A chemical cocktail shows promise for the production of muscle stem cells

A UCLA-led research team has identified a chemical cocktail that enables it to produce large numbers of muscle cells, which can self-renew and cause all types of skeletal muscle cells.

The progress could lead to the development of gas cell-based therapies for muscle loss or damage due to injury, age or disease. The research was published in Nature Biomedical Engineering.

Muscle stem cells are responsible for muscle growth, repair and regeneration after a lifelong injury.

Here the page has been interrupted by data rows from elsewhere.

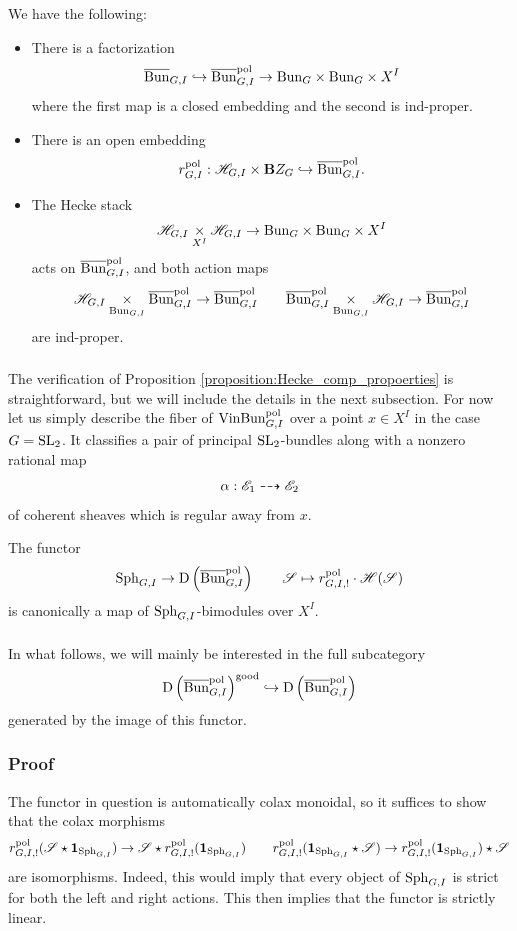 \begin{proposition}
\label{proposition:Hecke_comp_propoerties}
We have the following:
\begin{itemize}
    \item[(i)] There is a factorization
      \[\Bunc_{G,I} \mon \Bunc_{G,I}^\pol \to \Bun_G \times \Bun_G \times X^I\]
    where the first map is a closed embedding and the second is ind-proper.
    \item[(ii)] There is an open embedding
      \[r_{G,I}^\pol : \HH_{G,I} \times \BB Z_G \mon \Bunc_{G,I}^\pol.\]
    \item[(iii)] The Hecke stack
      \[\HH_{G,I} \underset{X^I}{\times} \HH_{G,I} \to \Bun_G \times \Bun_G \times X^I\] 
    acts on $\Bunc_{G,I}^\pol$, and both action maps
      \[\HH_{G,I} \underset{\Bun_{G,I}}{\times} \Bunc_{G,I}^\pol \to \Bunc_{G,I}^\pol  \qquad  \Bunc_{G,I}^\pol \underset{\Bun_{G,I}}{\times} \HH_{G,I} \to \Bunc_{G,I}^\pol\]
    are ind-proper.
\end{itemize}
\end{proposition}

\subsubsection{} The verification of Proposition \ref{proposition:Hecke_comp_propoerties} is straightforward, but we will include the details in the next subsection. For now let us simply describe the fiber of $\Vin\Bun_{G,I}^\pol$ over a point $x \in X^I$ in the case $G = \SL_2$. It classifies a pair of principal $\SL_2$-bundles along with a nonzero rational map
    \[\alpha : \EE_1 \dashrightarrow \EE_2\]
of coherent sheaves which is regular away from $x$. 

\begin{proposition}
The functor
\[
    \Sph_{G,I} \to \DMod\left(\Bunc_{G,I}^\pol \right)
    \qquad \SS \mapsto r_{G,I,!}^\pol \cdot \HH(\SS)
\]
is canonically a map of $\Sph_{G,I}$-bimodules over $X^I$.
\end{proposition}

\subsubsection{} In what follows, we will mainly be interested in the full subcategory 
    \[\DMod\left(\Bunc_{G,I}^\pol \right)^\good \mon \DMod\left(\Bunc_{G,I}^\pol \right)\]
generated by the image of this functor.

\subsubsection{Proof} The functor in question is automatically colax monoidal, so it suffices to show that the colax morphisms
  \[r_{G,I,!}^\pol(\SS \star \id_{\Sph_{G,I}}) \to \SS \star r_{G,I,!}^\pol(\id_{\Sph_{G,I}})  \qquad  r_{G,I,!}^\pol(\id_{\Sph_{G,I}} \star \SS) \to r_{G,I,!}^\pol(\id_{\Sph_{G,I}}) \star \SS\]
are isomorphisms. Indeed, this would imply that every object of $\Sph_{G,I}$ is strict for both the left and right actions. This then implies that the functor is strictly linear.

In fully grown adults, muscle stem cells are questionable -; they become inactive until they are called upon to deal with an injury by reproducing themselves and creating all the cell types necessary to repair damaged tissue.

But that renewable capacity decreases as people age; it can also be exacerbated by traumatic injuries and genetic diseases such as Duchenne muscular dystrophy.

Muscle gas-based therapies show a great deal of promise for promoting muscle regeneration, but conventional methods for generating specific muscle stem cells can take patients months. “

Song Li, Study Lead Author and Member of Eli and Edythe Broad Center of Regenerative Medicine and Stem Cell Research, UCLA

Li and his colleagues noted a chemical cocktail -; combination of the root extract forskolin and the small molecule RepSox -; that can effectively form large numbers of muscle cells within 10 days. In mouse studies, the researchers showed two possible ways to use the cocktail as a remedy.

The first method uses cells found in the skin called dermal myogenic cells, which have the potential to become muscle cells. The team found that manipulating dermal myogenic cells with the chemical cleavage led them to produce large numbers of muscle cells, which could then be transplanted. into wound material.

Li’s team tested this approach in three groups of mice with muscle injury: adult mice (8-weeks), elderly mice (18 months) and adult mice with a genetic mutation similar to the one caused by Duchenne in the people.

Four weeks after the cells were transplanted, the muscle stem cells were folded into the damaged muscle and muscle activity was enhanced in all three groups of mice.

For the second method, Li’s team used nanoparticles to deliver the chemical cocktail to damaged muscle tension. The nanoparticles, which are about one hundredth the size of a grain of sand, are made of the same material as removable surgical strips, and are designed to slowly release the chemicals during fracture down.

The second approach also produced a strong repair response in all three mouse types. When inserted into injured muscles, the nanoparticles migrated throughout the injured area and released the chemicals, which activated quiescent muscle gas cells to begin to divide.

While both methods were successful, the main advantage of the latter was that it eliminated the need for growth cells in the laboratory -; activity and regeneration of whole cell gas takes place inside the body.

The team was particularly surprised to find that the second method was effective even in older mice, regardless of how animals age, the surrounding environment and taking support muscle cells so effectively.

“Our chemical cocktail enabled muscle cells in older mice to overcome their harsh environment and trigger a strong repair response,” said Li, who is also chair of bioengineering at UCLA Samueli School of Engineering and senior professor of medicine at UCLA’s David Geffen School of Medicine.

In future studies, the research team will try to reproduce the results in human cells and monitor the effect of the treatment in animals for a longer period of time. The tests should help determine if one approach could be used as a one-time treatment for patients with severe injuries.

Li noted that one approach would not fix the genetic defect caused by Duchenne or other genetic muscular dystrophies. However, the team notes that muscle stem cells generated from healthy donor skin cells could be transplanted into a muscular dystrophy patient’s muscle -; as in the lungs -; which could extend their life and improve their quality of life.